Plus there's the added benefit of saving energy and cutting greenhouse gas emissions that are speeding climate change.

There's an upfront cost for materials and installation, but Lynn Roth, marketing director for Eagle Point Solar, based in Dubuque, said that in the past four years, solar panels have decreased in price as much as 40 percent.

He'll also tell you that "over 70 percent of the cost may be offset by state tax credits, equipment depreciation (for a business) and energy grants."

"The numbers really speak for themselves," he added.
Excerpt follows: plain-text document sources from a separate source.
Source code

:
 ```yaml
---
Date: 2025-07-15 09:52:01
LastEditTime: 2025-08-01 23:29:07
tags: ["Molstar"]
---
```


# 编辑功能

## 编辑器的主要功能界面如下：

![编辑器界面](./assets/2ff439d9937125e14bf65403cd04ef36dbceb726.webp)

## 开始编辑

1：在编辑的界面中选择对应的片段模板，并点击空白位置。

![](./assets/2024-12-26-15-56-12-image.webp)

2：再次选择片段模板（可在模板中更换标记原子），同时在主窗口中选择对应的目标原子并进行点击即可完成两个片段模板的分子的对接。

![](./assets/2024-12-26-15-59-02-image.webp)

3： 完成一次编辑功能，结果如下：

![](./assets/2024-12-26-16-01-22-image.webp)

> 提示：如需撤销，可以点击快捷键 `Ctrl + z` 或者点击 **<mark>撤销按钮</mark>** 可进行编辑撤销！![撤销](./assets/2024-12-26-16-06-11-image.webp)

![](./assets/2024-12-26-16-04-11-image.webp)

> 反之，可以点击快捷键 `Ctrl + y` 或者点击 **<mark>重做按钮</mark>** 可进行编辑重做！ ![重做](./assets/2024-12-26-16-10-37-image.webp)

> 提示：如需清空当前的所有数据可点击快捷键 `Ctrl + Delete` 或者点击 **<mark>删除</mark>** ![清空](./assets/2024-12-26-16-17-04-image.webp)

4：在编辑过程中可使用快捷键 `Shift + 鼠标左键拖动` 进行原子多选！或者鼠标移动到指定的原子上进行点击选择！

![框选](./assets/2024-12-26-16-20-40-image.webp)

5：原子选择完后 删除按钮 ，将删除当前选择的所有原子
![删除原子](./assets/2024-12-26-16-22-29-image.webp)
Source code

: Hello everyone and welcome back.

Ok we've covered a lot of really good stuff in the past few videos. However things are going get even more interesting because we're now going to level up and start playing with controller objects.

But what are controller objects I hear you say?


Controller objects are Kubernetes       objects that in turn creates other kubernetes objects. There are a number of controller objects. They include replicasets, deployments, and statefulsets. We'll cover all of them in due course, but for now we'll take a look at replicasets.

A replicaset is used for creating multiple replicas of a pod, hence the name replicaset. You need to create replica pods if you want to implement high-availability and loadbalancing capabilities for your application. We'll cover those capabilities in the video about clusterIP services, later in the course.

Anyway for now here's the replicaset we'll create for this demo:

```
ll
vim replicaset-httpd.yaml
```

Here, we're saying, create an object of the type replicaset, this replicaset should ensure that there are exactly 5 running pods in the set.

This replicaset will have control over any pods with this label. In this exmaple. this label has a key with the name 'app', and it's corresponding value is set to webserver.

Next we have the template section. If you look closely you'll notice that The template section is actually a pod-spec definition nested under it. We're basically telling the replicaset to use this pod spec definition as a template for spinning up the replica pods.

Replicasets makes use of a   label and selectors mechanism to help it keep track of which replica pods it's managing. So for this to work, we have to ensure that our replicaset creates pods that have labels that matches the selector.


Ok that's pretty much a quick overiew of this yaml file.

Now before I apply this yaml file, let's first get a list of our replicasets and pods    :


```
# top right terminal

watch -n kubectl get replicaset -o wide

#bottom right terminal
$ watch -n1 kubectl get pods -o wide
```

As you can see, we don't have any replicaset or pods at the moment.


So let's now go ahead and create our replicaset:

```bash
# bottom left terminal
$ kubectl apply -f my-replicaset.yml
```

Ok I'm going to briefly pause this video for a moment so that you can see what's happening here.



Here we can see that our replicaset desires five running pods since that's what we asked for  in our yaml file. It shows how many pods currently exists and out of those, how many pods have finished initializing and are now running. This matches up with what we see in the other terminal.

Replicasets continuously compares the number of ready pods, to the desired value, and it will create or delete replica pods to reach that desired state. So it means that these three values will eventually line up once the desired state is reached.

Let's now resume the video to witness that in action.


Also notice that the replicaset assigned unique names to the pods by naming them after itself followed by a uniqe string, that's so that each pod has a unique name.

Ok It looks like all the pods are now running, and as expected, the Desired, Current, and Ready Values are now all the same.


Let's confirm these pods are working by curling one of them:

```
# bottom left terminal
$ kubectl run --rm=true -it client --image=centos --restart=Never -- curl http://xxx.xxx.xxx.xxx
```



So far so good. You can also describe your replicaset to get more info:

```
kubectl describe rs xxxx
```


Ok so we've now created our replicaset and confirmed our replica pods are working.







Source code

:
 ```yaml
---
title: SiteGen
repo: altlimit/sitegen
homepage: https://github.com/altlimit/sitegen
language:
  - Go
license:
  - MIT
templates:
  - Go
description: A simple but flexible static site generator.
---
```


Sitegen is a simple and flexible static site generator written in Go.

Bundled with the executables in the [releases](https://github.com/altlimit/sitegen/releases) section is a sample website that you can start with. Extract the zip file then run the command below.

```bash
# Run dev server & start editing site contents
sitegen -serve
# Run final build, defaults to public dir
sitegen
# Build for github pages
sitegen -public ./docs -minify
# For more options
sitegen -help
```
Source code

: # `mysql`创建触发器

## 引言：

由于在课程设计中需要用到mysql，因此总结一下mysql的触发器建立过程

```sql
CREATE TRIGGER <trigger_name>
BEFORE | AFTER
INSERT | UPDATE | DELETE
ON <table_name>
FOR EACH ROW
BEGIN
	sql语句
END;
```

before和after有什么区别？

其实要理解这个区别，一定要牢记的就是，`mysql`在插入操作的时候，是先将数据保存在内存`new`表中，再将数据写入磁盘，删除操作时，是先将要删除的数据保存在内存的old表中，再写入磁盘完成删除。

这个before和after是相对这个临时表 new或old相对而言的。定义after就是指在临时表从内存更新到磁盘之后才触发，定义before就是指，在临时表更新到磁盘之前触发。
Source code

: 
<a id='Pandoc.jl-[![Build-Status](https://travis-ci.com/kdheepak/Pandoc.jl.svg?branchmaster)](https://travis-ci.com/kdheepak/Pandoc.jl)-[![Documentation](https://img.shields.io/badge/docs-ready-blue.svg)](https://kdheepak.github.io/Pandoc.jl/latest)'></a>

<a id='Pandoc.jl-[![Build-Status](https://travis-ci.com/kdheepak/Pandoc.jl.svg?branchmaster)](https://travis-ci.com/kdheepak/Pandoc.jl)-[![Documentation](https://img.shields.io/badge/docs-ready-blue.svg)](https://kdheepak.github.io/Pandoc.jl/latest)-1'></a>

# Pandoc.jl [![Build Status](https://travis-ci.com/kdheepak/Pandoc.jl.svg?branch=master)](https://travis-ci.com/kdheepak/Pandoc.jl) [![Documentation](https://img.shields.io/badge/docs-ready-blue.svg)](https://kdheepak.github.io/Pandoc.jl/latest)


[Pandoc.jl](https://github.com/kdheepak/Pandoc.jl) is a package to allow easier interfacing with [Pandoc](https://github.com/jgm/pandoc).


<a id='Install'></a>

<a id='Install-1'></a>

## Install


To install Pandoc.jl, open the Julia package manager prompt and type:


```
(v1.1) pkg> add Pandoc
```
The procedure for a homeowner installation would be to first discuss with a company representative the reasons for wanting to go solar, to provide the company with 12 months' worth of utility bills and then to walk around one's property with the representative to decide where would be the best place for panels.

The company then draws up a written report with a cost estimate and if the homeowner wants to proceed, the company takes it from there, submitting the required paperwork to the utility company, purchasing and installing the materials, getting the final inspection and turning on the system, Roth explained. After that, the homeowner monitors the system via computer.

In the event of problems, the company will return for service, but the materials themselves have a 25-year warranty and can be expected to work at least 40 years, Roth said.

Eagle Point, founded in 2010, has done about 700 installations in Iowa, Illinois and Wisconsin, about evenly divided between residential, commercial and agricultural applications, Roth said.

Making your home safe

Nothing is more important than a safe home, and with all the gee-whiz, smartphone-connected devices on the market today, one can literally see who might be standing at your front door — or swiping a package — in real time from one's phone.

But if you're unsure of what you really need for home security, or you want a live human to be alerted when there is a problem, Per Mar Security Services, a Davenport-based, family business founded in 1953, stands ready with its services.

If a door or window is breached, for example, a message will be sent to a monitoring center where personnel will call the owner to ask if he/she wants police to be called, Nathan Boynton, sales manager, said.

Depending on the town in which you live, there can be a penalty for too many false alarms, "but that is a benefit of Per Mar," Boynton said. "We have trained professionals and really experienced technicians doing the work to eliminate false alarms."

Per Mar staff also can guide you through the smartphone technology that lets you check if your garage door is open (and close it), or if your back door is locked (and lock it), or turn lights on and off in various rooms of your house when you're not there to give the appearance of someone being at home.

Trending in appliances: induction cooktops, connectivity

While induction cooktops cost around $500 more than standard electric and represent only about one-quarter of the electric cooktops sold, they are gaining in popularity, Robert Meyer, store manager of Grand Appliance & TV, Davenport, said.

With the electromagnetic energy of induction heating, the pan becomes the heating element and the top of the stove stays a neutral temperature. Cleaning is easier because spilled food doesn't stick and, because the cooktop  operates with touch control, there are no knobs to clean.

 And cooking begins almost immediately, as the pan heats up to five times faster than with electricity or gas, Meyer said. This also saves energy.

Also new in appliances: mix and match handles. A white stove can have a black handle, for example. And brass is a new option, Meyer said.

Gray remains popular color choice

If you're looking for a new carpet color, you can't go wrong with gray, which continues to be a popular home color, said Tony O'Connell, a salesman with Flooring America, an Oklahoma-based company with stores in Davenport and Moline.

The stores' booth will have displays of all types of flooring, including carpet, hardwood, luxury vinyl tile and ceramic tile. One of the carpets, by Mohawk, allows one to blot up a spill of red wine, O'Connell said.